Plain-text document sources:
┄┄┄┄┄┄┄┄┄┄
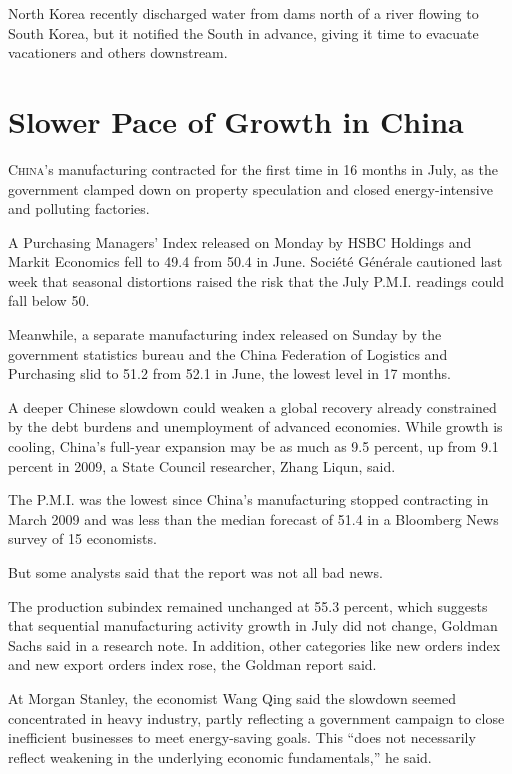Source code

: ﻿\documentclass[12pt]{article}
\begin{document}
North Korea recently discharged water from dams north of a river flowing to South Korea, but it
notified the South in advance, giving it time to evacuate vacationers and others downstream.

\section{Slower Pace of Growth in China}

\lettrine{C}{hina}'s manufacturing contracted for the first time in 16
months in July, as the government clamped down on property speculation and closed energy-intensive
and polluting factories.

A Purchasing Managers' Index released on Monday by HSBC Holdings and Markit Economics fell to 49.4
from 50.4 in June. Soci\'et\'e G\'en\'erale cautioned last week that seasonal distortions raised the
risk that the July P.M.I. readings could fall below 50.

Meanwhile, a separate manufacturing index released on Sunday by the government statistics bureau and
the China Federation of Logistics and Purchasing slid to 51.2 from 52.1 in June, the lowest level in
17 months.

A deeper Chinese slowdown could weaken a global recovery already constrained by the debt burdens and
unemployment of advanced economies. While growth is cooling, China's full-year expansion may be as
much as 9.5 percent, up from 9.1 percent in 2009, a State Council researcher, Zhang Liqun, said.

The P.M.I. was the lowest since China's manufacturing stopped contracting in March 2009 and was less
than the median forecast of 51.4 in a Bloomberg News survey of 15 economists.

But some analysts said that the report was not all bad news.

The production subindex remained unchanged at 55.3 percent, which suggests that sequential
manufacturing activity growth in July did not change, Goldman Sachs said in a research note. In
addition, other categories like new orders index and new export orders index rose, the Goldman
report said.

At Morgan Stanley, the economist Wang Qing said the slowdown seemed concentrated in heavy industry,
partly reflecting a government campaign to close inefficient businesses to meet energy-saving goals.
This ``does not necessarily reflect weakening in the underlying economic fundamentals,'' he said.
\end{document}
┄┄┄┄┄┄┄┄┄┄
→ What to produce: Taking the records above as input, show every line in which the word "from" is present.

→ Written answer:
North Korea recently discharged water from dams north of a river flowing to South Korea, but it
from 50.4 in June. Soci\'et\'e G\'en\'erale cautioned last week that seasonal distortions raised the
the China Federation of Logistics and Purchasing slid to 51.2 from 52.1 in June, the lowest level in
much as 9.5 percent, up from 9.1 percent in 2009, a State Council researcher, Zhang Liqun, said.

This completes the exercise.